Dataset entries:
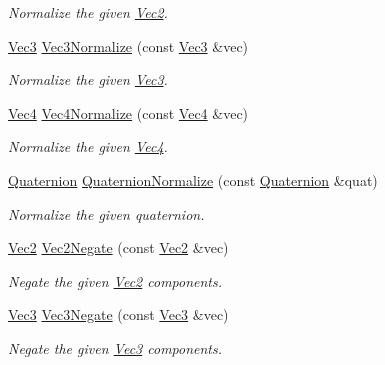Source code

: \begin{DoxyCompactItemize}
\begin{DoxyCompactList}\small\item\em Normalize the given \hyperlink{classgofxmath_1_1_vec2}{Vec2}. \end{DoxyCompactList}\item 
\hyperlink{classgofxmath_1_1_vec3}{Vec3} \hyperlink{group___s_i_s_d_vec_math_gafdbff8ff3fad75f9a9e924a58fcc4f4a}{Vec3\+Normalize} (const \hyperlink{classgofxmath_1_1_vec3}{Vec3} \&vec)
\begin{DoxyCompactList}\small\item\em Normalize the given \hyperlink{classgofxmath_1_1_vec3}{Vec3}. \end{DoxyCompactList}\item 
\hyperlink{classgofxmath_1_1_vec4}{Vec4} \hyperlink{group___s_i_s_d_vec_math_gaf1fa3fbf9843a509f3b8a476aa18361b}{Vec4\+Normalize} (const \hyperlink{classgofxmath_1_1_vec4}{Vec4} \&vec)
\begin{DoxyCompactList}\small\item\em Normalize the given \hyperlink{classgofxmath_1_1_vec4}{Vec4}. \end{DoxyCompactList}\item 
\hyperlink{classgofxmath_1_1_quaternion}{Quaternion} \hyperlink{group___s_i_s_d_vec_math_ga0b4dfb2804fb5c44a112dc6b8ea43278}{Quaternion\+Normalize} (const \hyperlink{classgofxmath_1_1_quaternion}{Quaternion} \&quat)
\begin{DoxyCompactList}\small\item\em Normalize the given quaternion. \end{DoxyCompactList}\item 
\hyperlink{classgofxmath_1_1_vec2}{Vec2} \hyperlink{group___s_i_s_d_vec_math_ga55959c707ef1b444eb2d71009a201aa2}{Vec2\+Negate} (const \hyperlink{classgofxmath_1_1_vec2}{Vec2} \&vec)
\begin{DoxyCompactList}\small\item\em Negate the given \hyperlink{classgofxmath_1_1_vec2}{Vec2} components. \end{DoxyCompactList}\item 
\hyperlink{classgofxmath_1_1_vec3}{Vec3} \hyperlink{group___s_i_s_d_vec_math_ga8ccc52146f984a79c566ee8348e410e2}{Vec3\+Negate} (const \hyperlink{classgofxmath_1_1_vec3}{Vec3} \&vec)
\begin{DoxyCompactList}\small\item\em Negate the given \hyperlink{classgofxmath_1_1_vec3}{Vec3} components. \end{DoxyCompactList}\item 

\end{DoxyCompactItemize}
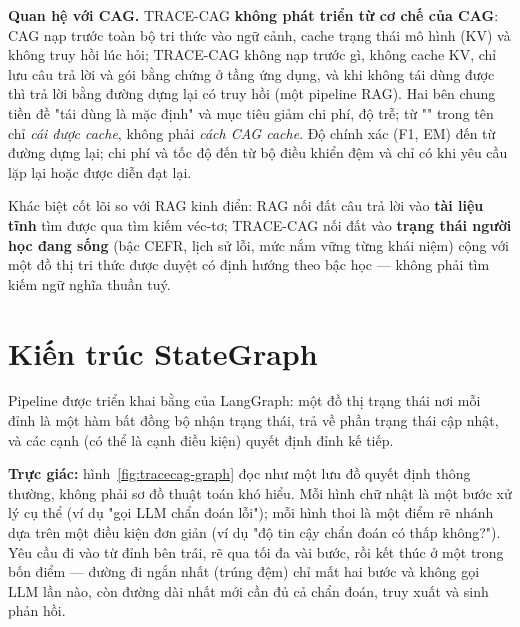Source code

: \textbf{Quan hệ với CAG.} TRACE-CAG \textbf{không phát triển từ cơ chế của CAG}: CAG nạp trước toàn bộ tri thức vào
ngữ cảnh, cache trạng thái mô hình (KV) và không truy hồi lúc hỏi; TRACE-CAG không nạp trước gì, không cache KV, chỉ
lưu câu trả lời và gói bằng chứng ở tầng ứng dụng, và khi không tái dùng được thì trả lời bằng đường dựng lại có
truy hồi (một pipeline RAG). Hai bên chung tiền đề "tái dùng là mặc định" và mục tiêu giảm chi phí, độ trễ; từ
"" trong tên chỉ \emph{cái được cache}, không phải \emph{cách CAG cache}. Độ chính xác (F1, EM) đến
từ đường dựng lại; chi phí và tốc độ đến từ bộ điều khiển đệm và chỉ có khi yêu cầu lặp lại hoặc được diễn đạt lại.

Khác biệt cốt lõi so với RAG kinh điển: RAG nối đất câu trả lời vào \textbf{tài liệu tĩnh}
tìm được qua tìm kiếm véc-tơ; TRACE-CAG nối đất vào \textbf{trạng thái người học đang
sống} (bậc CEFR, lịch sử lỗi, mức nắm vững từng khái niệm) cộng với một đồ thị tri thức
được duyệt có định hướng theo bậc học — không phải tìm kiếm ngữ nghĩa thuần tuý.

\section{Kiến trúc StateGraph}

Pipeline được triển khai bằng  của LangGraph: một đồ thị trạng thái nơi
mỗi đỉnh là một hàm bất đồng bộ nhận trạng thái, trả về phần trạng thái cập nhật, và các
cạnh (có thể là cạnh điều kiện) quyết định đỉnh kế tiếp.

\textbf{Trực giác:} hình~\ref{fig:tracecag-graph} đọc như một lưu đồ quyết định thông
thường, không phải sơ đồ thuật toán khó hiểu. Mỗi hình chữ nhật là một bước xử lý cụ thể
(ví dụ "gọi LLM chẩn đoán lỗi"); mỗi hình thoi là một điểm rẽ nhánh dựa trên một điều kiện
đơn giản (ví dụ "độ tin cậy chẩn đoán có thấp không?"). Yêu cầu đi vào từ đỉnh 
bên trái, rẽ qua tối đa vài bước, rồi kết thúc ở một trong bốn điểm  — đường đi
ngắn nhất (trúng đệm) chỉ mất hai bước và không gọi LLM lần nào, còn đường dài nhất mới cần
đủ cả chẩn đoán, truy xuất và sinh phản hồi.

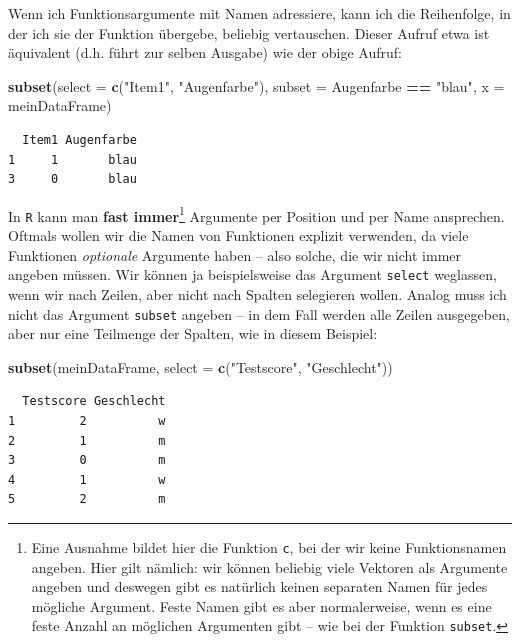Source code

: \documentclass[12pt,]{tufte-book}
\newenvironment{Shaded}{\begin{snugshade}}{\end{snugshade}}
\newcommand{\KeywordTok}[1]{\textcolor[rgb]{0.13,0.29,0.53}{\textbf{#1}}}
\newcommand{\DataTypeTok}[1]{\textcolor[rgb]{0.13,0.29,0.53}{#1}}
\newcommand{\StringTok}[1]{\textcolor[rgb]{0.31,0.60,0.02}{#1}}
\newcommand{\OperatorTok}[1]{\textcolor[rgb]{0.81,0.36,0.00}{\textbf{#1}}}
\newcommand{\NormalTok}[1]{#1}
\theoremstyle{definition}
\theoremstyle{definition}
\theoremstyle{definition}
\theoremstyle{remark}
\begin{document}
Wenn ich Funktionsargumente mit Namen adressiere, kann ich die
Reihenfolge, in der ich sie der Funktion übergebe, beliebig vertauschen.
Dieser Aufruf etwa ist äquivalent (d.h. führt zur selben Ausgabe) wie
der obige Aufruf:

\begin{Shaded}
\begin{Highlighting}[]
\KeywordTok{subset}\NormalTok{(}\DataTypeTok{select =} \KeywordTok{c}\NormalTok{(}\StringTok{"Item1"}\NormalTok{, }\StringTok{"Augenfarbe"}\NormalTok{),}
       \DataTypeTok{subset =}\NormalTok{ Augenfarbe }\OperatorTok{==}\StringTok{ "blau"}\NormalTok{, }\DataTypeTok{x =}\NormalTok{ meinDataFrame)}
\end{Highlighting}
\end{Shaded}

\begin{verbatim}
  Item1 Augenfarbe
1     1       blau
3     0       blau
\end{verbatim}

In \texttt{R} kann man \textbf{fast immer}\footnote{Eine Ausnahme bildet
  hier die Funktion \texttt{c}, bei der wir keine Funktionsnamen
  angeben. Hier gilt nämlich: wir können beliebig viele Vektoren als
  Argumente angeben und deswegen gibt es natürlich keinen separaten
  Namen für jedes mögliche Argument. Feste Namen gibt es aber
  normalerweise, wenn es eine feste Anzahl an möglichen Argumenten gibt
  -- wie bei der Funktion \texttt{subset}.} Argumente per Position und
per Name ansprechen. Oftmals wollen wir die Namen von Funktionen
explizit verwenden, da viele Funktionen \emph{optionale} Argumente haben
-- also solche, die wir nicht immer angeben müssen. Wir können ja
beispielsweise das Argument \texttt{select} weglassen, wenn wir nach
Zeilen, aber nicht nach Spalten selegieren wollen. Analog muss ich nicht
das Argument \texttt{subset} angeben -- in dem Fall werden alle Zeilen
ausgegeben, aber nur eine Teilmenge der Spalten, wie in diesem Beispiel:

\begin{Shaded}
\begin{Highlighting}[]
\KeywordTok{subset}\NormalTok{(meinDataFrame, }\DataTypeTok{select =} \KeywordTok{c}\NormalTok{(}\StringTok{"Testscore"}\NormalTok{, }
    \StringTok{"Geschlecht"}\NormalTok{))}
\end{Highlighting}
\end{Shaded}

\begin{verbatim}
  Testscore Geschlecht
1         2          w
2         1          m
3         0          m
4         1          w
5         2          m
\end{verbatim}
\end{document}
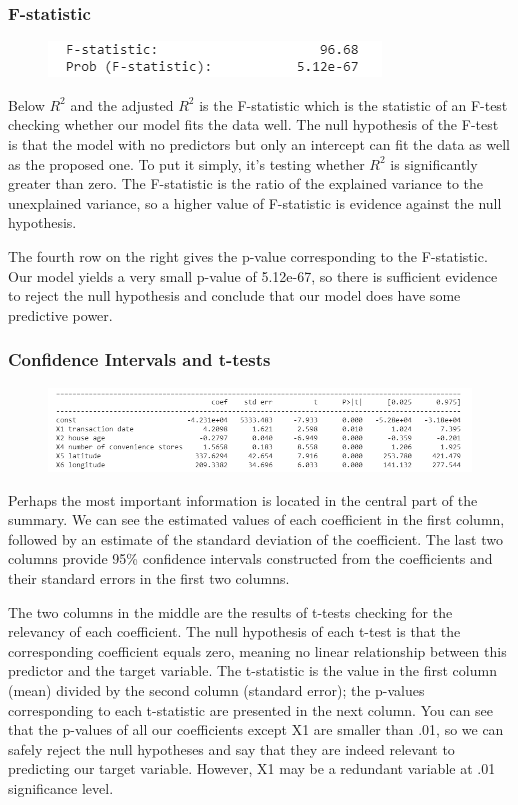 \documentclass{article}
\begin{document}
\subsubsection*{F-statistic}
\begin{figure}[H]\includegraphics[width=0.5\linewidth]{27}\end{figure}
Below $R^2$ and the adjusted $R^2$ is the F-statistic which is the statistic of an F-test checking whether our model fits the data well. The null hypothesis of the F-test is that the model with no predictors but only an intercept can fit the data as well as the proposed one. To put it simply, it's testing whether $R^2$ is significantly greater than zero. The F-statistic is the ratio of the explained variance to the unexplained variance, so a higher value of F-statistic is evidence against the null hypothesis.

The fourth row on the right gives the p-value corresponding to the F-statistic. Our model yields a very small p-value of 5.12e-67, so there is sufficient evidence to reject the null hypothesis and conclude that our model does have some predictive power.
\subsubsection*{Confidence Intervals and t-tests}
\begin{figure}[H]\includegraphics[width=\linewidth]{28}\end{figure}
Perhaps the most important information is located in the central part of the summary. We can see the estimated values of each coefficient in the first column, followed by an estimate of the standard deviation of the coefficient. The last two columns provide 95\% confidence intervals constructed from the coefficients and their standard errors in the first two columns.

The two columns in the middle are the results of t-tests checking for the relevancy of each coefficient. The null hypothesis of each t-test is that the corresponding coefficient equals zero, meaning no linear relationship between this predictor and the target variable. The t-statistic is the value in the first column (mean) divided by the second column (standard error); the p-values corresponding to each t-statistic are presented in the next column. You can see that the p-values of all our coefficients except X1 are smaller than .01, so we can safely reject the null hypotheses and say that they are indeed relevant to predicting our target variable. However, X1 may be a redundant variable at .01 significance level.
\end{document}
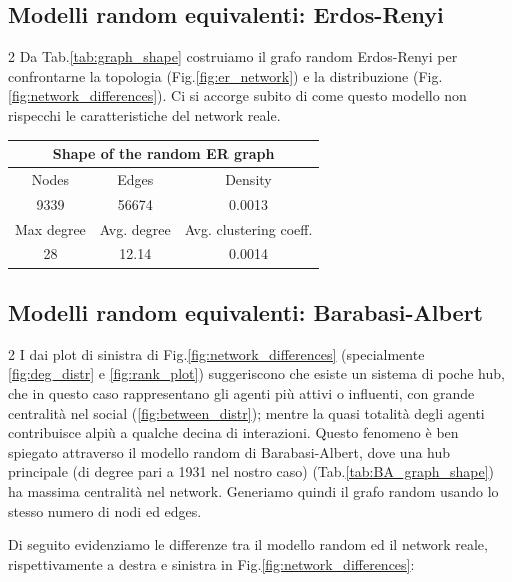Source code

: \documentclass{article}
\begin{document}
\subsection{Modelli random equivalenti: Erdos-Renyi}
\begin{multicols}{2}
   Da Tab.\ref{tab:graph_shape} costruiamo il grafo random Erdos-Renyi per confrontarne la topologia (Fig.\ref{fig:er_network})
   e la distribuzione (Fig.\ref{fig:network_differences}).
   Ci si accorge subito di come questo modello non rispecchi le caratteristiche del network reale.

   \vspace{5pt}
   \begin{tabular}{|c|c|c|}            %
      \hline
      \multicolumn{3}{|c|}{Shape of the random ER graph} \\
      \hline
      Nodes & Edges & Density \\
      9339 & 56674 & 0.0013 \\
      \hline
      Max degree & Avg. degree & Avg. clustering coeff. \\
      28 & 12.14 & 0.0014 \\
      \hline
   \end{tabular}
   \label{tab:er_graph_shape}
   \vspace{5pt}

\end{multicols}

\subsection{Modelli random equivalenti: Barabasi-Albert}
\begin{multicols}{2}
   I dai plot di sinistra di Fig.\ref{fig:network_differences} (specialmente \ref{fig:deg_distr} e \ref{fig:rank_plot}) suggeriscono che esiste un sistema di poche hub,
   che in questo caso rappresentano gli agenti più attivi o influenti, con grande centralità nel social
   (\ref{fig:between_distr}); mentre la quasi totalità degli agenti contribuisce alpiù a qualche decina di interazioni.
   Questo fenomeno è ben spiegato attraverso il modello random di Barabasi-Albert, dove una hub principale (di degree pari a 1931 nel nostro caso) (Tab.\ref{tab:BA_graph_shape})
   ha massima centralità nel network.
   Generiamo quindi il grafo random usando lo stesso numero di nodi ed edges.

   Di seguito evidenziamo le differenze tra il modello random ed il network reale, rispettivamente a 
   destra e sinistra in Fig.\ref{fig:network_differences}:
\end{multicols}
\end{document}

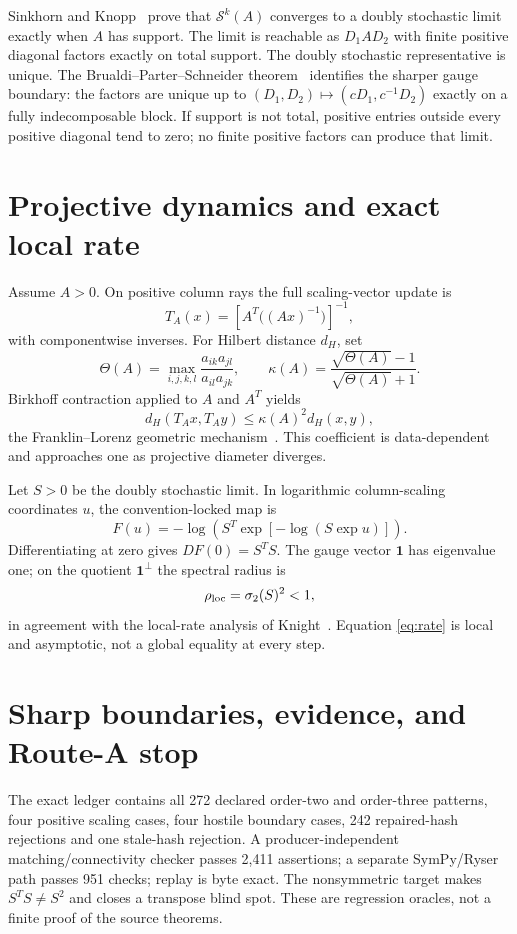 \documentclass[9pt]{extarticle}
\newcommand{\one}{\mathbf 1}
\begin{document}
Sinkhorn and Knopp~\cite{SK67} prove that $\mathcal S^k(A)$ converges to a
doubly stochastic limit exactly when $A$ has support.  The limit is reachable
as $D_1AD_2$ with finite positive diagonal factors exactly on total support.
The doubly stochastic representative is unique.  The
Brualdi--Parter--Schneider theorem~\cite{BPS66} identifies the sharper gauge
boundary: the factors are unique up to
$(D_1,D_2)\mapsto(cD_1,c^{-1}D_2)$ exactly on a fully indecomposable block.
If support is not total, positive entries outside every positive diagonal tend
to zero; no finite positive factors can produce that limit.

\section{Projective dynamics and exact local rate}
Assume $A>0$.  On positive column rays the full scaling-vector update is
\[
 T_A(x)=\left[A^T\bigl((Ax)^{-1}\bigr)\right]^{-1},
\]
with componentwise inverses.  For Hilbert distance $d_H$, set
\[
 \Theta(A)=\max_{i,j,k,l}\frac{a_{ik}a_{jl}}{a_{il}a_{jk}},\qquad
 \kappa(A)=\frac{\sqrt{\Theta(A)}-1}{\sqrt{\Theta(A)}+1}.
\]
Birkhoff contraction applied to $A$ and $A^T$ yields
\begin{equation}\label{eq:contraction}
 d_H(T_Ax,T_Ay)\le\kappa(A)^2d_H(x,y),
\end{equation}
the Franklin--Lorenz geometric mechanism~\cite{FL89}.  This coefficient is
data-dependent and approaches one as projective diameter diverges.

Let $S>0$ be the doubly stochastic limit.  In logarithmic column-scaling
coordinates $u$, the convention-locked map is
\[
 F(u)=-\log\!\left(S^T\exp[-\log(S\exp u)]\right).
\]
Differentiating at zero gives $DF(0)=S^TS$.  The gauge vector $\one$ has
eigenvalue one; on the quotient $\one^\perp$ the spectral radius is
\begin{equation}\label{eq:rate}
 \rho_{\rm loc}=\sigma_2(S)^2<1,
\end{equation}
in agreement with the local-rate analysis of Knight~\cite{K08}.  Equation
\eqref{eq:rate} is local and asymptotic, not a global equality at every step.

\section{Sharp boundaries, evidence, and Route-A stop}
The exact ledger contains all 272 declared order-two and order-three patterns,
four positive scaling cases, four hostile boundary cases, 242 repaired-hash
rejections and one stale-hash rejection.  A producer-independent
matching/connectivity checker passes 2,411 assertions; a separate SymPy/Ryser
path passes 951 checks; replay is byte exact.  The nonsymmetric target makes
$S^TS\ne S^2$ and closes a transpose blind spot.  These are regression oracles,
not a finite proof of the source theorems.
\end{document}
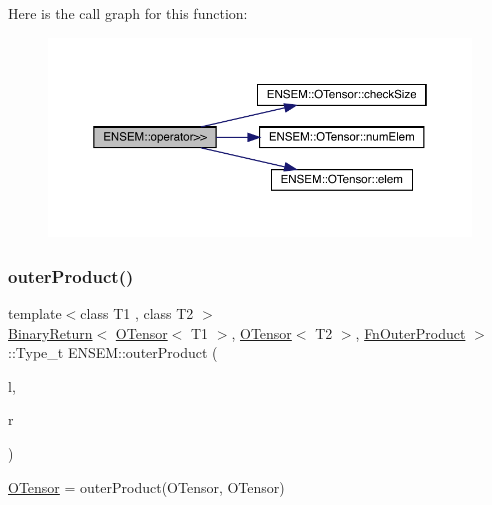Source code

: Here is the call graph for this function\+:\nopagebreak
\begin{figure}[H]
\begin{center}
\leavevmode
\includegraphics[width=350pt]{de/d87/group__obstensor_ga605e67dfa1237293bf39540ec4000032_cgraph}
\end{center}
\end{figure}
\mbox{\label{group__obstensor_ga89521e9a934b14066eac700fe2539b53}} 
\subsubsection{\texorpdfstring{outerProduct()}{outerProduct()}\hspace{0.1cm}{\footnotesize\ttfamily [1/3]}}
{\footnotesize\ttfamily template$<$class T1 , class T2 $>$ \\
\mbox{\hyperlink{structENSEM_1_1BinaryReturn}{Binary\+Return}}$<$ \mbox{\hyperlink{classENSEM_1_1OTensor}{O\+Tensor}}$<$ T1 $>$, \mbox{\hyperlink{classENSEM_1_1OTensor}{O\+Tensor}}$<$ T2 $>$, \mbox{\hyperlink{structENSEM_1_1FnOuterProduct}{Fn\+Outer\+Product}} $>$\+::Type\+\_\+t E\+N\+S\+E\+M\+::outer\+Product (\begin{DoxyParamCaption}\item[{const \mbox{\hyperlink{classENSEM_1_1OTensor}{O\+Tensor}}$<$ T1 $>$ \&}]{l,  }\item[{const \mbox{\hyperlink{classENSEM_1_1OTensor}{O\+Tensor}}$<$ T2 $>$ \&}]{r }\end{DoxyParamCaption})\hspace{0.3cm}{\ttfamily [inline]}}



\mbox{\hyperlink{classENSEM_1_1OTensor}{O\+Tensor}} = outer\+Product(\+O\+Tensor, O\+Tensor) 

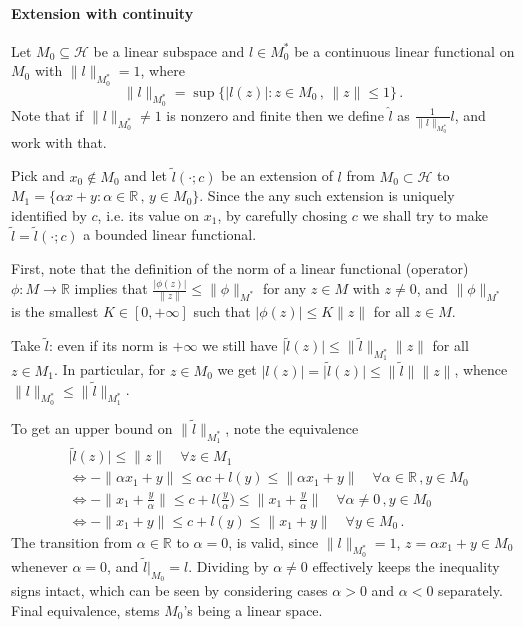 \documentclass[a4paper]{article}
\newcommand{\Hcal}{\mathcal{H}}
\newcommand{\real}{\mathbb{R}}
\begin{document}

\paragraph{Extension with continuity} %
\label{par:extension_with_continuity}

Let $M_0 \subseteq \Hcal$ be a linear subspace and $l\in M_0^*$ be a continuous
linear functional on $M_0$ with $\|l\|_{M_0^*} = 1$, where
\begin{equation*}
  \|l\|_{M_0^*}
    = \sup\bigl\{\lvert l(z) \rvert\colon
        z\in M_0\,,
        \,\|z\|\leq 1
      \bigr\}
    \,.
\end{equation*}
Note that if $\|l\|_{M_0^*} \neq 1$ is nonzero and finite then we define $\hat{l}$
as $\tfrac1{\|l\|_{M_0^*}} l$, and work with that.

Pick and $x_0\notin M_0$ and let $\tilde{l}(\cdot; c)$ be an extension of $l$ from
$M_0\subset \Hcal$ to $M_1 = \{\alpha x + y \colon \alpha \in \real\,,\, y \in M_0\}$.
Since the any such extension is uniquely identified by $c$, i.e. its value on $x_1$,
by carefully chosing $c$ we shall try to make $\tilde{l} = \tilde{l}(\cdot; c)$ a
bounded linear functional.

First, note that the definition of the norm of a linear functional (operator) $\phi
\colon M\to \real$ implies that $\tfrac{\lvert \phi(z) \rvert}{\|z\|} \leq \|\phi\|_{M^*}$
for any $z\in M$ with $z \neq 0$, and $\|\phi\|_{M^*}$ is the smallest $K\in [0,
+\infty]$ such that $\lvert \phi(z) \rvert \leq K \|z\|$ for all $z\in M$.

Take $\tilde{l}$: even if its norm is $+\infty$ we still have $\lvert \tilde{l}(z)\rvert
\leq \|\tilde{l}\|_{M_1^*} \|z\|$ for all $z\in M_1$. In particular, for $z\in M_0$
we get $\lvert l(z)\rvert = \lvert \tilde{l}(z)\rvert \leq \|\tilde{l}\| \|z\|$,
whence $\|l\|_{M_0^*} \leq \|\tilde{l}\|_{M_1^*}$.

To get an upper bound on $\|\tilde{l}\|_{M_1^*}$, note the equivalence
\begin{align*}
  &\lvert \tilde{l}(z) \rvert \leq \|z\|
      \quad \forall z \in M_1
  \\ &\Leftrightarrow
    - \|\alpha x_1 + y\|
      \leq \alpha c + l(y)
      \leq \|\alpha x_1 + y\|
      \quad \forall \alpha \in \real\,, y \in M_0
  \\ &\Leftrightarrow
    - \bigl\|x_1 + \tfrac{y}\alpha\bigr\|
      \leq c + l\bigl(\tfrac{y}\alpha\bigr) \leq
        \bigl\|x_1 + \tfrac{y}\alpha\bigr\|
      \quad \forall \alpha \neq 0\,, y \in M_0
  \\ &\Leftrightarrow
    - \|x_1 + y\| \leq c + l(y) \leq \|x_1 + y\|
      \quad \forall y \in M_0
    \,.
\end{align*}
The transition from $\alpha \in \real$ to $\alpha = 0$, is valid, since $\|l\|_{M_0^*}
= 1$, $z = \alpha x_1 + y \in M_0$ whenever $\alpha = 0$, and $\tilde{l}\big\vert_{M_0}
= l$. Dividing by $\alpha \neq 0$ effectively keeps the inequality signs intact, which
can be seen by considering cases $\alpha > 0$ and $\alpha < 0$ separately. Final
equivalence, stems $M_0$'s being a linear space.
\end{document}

» **Your assignment**
Where does "quyết" appear in the records above? Copy each line that holds it.

» **Output of the task**
cạnh (có thể là cạnh điều kiện) quyết định đỉnh kế tiếp.
\textbf{Trực giác:} hình~\ref{fig:tracecag-graph} đọc như một lưu đồ quyết định thông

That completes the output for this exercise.